## Task to complete:
Your answer should consist of the lines below that hold the word "located".

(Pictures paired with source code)
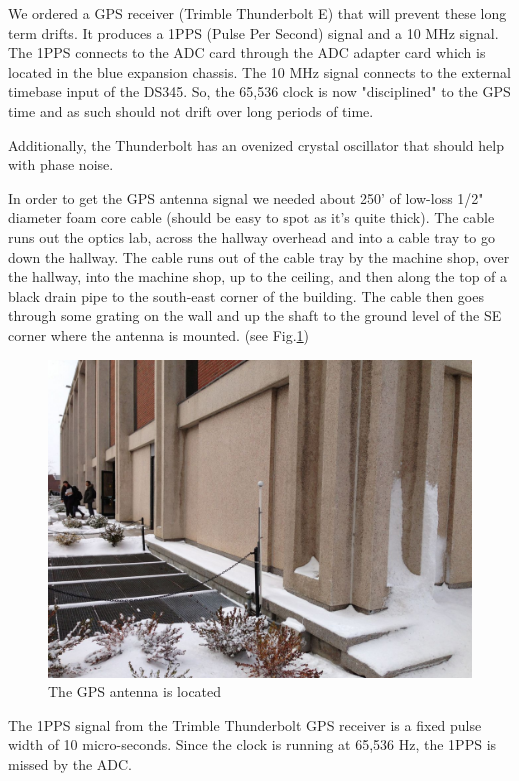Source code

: We ordered a GPS receiver (Trimble Thunderbolt E) that will prevent these long term drifts. It produces a 1PPS (Pulse Per Second) signal and a 10 MHz signal. The 1PPS connects to the ADC card through the ADC adapter card which is located in the blue expansion chassis. The 10 MHz signal connects to the external timebase input of the DS345. So, the 65,536 clock is now "disciplined" to the GPS time and as such should not drift over long periods of time.

Additionally, the Thunderbolt has an ovenized crystal oscillator that should help with phase noise.

In order to get the GPS antenna signal we needed about 250' of low-loss 1/2" diameter foam core cable (should be easy to spot as it's quite thick). The cable runs out the optics lab, across the hallway overhead and into a cable tray to go down the hallway. The cable runs out of the cable tray by the machine shop, over the hallway, into the machine shop, up to the ceiling, and then along the top of a black drain pipe to the south-east corner of the building. The cable then goes through some grating on the wall and up the shaft to the ground level of the SE corner where the antenna is mounted. (see Fig.\ref{fig:gps_antenna})

\begin{figure}[htbp]
	\centering
		\includegraphics[width=15cm]{./figures/IMG_1308.jpg}
	\caption[GPS Antenna Location]{The GPS antenna is located }
	\label{fig:gps_antenna}
\end{figure}

The 1PPS signal from the Trimble Thunderbolt GPS receiver is a fixed pulse width of 10 micro-seconds. Since the clock is running at 65,536 Hz, the 1PPS is missed by the ADC.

## Your response:
: We ordered a GPS receiver (Trimble Thunderbolt E) that will prevent these long term drifts. It produces a 1PPS (Pulse Per Second) signal and a 10 MHz signal. The 1PPS connects to the ADC card through the ADC adapter card which is located in the blue expansion chassis. The 10 MHz signal connects to the external timebase input of the DS345. So, the 65,536 clock is now "disciplined" to the GPS time and as such should not drift over long periods of time.
	\caption[GPS Antenna Location]{The GPS antenna is located }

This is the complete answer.